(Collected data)
┌────────

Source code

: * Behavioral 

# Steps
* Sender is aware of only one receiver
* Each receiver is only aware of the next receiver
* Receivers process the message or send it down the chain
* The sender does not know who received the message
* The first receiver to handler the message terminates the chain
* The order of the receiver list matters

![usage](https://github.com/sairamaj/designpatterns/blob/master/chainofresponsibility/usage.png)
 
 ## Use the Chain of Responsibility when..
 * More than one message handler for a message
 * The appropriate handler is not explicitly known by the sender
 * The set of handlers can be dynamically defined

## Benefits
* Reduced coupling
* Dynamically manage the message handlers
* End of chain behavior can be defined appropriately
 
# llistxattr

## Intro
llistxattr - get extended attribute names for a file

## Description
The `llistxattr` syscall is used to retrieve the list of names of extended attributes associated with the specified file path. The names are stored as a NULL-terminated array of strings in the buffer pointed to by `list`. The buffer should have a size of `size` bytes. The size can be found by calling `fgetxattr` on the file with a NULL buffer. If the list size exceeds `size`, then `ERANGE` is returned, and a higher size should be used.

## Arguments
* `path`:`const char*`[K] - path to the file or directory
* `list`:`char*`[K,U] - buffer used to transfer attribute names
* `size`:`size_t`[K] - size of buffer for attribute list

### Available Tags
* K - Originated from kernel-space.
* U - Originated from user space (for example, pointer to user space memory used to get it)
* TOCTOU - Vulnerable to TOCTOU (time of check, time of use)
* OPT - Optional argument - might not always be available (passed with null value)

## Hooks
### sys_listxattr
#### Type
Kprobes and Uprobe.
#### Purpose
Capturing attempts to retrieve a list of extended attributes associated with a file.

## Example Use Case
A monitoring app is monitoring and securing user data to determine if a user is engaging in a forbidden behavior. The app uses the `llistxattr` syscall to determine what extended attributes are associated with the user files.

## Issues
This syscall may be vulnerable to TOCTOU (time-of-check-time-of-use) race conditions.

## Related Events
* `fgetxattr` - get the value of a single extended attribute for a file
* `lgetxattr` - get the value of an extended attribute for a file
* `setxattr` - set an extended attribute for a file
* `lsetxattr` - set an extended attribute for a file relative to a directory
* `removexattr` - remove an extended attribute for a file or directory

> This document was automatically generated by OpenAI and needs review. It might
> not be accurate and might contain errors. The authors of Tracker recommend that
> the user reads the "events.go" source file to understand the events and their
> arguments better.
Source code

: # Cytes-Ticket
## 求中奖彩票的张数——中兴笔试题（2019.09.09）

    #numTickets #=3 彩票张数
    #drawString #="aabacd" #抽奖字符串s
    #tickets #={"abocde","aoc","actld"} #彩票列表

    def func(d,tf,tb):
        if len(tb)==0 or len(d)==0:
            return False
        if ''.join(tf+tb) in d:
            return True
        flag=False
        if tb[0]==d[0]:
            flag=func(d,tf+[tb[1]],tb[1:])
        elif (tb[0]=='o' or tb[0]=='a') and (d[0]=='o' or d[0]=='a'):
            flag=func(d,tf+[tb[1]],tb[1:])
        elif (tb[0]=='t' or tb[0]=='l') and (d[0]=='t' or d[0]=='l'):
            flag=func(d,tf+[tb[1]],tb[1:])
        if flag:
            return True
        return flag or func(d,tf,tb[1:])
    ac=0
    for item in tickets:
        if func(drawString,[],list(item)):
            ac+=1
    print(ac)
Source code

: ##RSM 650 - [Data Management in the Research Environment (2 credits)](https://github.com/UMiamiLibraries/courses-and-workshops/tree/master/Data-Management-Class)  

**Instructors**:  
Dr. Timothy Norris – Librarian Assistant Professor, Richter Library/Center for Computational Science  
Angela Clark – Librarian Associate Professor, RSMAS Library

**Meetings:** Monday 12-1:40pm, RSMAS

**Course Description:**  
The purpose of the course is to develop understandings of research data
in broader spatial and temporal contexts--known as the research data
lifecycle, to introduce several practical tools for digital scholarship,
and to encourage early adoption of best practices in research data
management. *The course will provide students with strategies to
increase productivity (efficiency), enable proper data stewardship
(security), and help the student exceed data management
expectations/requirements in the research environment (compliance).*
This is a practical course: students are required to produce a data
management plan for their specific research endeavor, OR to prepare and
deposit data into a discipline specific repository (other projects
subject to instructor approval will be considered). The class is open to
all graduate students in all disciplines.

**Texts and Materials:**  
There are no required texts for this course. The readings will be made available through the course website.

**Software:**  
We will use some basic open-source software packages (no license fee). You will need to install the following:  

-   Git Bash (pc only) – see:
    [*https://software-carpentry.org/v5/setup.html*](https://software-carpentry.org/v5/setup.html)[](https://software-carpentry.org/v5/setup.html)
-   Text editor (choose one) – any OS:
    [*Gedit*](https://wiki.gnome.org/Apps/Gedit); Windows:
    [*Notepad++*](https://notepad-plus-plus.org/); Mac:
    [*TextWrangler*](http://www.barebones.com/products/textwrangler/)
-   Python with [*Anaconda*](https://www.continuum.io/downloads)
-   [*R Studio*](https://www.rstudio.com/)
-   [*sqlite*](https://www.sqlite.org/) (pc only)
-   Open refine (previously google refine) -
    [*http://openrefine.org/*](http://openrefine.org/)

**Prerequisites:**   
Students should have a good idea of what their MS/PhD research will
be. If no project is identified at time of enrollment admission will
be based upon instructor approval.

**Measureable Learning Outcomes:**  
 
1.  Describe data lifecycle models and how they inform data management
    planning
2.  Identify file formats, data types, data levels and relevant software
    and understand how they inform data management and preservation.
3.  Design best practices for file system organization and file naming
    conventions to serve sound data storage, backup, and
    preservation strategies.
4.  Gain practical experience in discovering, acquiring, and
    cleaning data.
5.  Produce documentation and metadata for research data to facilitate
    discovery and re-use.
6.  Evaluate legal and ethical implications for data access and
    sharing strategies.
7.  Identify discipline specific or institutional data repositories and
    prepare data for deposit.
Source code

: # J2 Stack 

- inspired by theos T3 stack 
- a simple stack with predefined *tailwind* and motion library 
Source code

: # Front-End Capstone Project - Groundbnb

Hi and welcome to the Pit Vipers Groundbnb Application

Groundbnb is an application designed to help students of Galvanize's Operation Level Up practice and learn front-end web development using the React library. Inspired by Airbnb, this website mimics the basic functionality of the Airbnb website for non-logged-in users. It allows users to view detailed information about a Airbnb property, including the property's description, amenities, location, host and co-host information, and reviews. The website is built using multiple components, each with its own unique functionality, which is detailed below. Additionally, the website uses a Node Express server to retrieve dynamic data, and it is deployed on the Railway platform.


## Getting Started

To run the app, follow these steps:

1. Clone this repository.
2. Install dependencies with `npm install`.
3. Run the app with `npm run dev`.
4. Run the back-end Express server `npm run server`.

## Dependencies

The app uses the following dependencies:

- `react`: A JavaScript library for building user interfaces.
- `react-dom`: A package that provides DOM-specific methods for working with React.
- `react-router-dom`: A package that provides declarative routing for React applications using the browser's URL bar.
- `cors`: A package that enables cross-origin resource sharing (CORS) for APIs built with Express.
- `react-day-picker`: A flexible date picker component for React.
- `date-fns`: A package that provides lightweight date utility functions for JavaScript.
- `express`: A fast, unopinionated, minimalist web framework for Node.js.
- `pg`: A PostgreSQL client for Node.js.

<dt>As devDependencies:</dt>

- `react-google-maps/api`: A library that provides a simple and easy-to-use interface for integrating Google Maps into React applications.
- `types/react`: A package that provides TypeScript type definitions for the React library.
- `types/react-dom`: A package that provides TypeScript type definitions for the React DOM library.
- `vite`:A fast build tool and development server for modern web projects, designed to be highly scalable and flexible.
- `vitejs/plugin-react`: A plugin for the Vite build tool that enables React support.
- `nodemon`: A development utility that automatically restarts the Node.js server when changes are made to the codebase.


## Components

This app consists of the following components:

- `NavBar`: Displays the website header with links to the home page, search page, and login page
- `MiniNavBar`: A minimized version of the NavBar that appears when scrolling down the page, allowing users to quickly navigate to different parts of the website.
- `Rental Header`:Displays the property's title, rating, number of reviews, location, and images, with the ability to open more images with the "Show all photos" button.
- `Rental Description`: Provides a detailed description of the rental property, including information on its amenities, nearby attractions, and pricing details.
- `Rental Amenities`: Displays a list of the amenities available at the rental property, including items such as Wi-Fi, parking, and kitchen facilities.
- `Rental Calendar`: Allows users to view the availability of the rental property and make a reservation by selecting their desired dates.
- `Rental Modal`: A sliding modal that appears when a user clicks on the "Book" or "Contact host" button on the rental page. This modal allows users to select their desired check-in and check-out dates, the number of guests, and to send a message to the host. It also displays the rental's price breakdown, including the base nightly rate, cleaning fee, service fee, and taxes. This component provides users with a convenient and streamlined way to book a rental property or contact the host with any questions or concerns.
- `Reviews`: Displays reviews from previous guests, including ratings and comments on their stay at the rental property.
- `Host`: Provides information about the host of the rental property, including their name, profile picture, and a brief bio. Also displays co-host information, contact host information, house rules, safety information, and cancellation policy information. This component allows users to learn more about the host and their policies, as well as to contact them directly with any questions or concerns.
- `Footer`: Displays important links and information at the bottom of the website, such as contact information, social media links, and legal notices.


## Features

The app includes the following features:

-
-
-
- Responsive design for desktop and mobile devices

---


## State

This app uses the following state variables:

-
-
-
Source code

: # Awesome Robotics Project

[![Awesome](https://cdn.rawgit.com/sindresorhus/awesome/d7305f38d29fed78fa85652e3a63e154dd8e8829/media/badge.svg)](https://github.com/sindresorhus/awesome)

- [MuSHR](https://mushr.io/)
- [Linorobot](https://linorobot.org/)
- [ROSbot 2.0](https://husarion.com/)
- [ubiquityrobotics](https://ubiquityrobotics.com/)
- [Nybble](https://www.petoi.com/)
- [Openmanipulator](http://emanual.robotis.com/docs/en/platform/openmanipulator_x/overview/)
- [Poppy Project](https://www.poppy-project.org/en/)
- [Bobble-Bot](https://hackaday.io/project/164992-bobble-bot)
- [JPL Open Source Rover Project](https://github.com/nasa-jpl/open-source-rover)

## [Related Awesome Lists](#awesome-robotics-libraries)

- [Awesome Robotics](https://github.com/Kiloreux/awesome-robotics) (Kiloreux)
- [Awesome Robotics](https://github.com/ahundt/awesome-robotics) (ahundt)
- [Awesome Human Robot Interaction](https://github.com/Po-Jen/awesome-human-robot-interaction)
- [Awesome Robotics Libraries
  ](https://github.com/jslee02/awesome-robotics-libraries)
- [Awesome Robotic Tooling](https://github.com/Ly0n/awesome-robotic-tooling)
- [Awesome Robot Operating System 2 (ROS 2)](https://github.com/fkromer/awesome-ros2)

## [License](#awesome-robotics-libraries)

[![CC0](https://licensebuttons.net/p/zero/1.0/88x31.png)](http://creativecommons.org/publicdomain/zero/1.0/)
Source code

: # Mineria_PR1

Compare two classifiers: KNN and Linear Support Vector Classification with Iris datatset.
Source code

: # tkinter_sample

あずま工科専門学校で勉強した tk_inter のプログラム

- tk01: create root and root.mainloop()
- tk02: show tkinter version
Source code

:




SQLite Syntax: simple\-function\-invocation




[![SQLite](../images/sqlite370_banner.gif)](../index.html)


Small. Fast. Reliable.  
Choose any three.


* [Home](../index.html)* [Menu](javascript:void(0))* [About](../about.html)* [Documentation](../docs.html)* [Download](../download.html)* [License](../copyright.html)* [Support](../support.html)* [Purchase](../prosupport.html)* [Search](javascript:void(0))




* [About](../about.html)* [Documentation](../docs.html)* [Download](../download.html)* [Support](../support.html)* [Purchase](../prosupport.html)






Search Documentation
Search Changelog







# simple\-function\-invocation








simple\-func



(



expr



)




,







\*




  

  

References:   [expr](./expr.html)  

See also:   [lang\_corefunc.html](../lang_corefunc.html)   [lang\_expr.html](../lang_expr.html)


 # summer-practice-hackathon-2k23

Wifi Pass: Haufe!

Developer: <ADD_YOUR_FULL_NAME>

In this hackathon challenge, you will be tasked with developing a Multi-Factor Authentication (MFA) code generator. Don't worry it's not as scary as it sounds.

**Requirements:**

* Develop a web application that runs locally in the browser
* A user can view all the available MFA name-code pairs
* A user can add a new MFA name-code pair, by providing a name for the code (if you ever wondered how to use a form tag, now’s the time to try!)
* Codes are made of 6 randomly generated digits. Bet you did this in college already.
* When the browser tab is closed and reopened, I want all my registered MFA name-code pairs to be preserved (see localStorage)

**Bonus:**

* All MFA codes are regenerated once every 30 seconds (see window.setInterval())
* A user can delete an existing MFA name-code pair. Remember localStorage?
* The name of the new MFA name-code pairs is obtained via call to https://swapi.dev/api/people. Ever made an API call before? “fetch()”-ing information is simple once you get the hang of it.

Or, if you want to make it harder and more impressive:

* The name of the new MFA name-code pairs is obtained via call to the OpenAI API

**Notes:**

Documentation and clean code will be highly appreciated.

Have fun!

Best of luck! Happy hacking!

└────────

* Task instructions
Up to and including the line with "## Description", output each line of the entries above exactly, starting from the first.

* Result
Source code

: * Behavioral 

# Steps
* Sender is aware of only one receiver
* Each receiver is only aware of the next receiver
* Receivers process the message or send it down the chain
* The sender does not know who received the message
* The first receiver to handler the message terminates the chain
* The order of the receiver list matters

![usage](https://github.com/sairamaj/designpatterns/blob/master/chainofresponsibility/usage.png)
 
 ## Use the Chain of Responsibility when..
 * More than one message handler for a message
 * The appropriate handler is not explicitly known by the sender
 * The set of handlers can be dynamically defined

## Benefits
* Reduced coupling
* Dynamically manage the message handlers
* End of chain behavior can be defined appropriately
 
# llistxattr

## Intro
llistxattr - get extended attribute names for a file

## Description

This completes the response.